## Your instructions
From the material beneath, pull every line with the word "Potter".

## Stored data
=== Begin Enclosure ===
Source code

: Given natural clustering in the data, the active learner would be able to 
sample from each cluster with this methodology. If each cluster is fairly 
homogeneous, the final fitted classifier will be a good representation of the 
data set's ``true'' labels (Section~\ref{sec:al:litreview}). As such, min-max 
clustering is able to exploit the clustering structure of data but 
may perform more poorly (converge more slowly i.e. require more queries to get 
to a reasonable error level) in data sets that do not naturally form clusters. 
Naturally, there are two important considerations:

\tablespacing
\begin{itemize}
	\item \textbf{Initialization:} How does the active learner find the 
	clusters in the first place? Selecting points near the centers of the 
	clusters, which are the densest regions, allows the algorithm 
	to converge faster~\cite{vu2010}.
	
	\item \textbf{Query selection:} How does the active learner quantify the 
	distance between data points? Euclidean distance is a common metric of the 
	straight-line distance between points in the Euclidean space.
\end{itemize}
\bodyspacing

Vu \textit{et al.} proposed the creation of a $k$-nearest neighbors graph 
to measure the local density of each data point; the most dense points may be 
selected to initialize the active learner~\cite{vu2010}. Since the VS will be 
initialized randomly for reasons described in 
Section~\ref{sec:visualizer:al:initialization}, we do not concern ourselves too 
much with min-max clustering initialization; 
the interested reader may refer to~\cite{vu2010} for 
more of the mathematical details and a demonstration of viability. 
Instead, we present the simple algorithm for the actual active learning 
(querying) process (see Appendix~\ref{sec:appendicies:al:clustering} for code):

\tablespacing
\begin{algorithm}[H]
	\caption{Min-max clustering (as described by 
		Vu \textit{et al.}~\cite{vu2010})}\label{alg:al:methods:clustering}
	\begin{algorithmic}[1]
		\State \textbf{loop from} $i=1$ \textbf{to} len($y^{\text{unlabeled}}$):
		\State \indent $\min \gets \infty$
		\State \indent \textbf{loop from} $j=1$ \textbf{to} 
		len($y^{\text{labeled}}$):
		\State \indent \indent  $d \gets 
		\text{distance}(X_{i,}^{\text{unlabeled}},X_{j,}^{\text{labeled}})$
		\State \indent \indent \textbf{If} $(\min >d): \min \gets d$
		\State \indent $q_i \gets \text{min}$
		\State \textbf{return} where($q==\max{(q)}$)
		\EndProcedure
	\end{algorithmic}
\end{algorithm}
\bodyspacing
=== End Enclosure ===
=== Begin Enclosure ===
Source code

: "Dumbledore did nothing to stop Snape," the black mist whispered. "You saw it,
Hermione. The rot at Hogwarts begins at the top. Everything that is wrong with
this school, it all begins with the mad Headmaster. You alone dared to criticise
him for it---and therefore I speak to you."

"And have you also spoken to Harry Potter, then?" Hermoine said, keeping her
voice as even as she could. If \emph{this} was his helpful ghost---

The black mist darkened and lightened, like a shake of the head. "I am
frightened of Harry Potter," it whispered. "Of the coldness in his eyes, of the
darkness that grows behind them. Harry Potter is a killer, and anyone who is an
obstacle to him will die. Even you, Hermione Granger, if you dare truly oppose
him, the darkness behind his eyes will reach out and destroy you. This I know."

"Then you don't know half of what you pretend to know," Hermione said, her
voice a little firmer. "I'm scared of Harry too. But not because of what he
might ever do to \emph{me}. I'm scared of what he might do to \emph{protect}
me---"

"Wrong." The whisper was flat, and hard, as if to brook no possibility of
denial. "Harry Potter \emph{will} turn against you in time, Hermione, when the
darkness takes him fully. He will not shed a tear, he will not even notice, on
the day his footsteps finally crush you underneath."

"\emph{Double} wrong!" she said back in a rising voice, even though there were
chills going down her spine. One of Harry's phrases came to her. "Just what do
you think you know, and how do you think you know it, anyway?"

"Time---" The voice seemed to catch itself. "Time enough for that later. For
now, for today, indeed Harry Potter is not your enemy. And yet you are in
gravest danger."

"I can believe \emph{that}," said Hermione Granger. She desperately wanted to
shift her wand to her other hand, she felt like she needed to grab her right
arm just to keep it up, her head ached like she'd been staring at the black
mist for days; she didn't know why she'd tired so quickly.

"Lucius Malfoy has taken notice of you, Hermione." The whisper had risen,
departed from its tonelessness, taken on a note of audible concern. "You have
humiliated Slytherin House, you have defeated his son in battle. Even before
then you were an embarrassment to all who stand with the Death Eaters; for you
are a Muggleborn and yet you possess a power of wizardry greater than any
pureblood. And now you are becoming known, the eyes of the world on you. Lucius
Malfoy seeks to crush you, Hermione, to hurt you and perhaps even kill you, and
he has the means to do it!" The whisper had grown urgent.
=== End Enclosure ===
## Result for this task
"And have you also spoken to Harry Potter, then?" Hermoine said, keeping her
frightened of Harry Potter," it whispered. "Of the coldness in his eyes, of the
darkness that grows behind them. Harry Potter is a killer, and anyone who is an
denial. "Harry Potter \emph{will} turn against you in time, Hermione, when the
now, for today, indeed Harry Potter is not your enemy. And yet you are in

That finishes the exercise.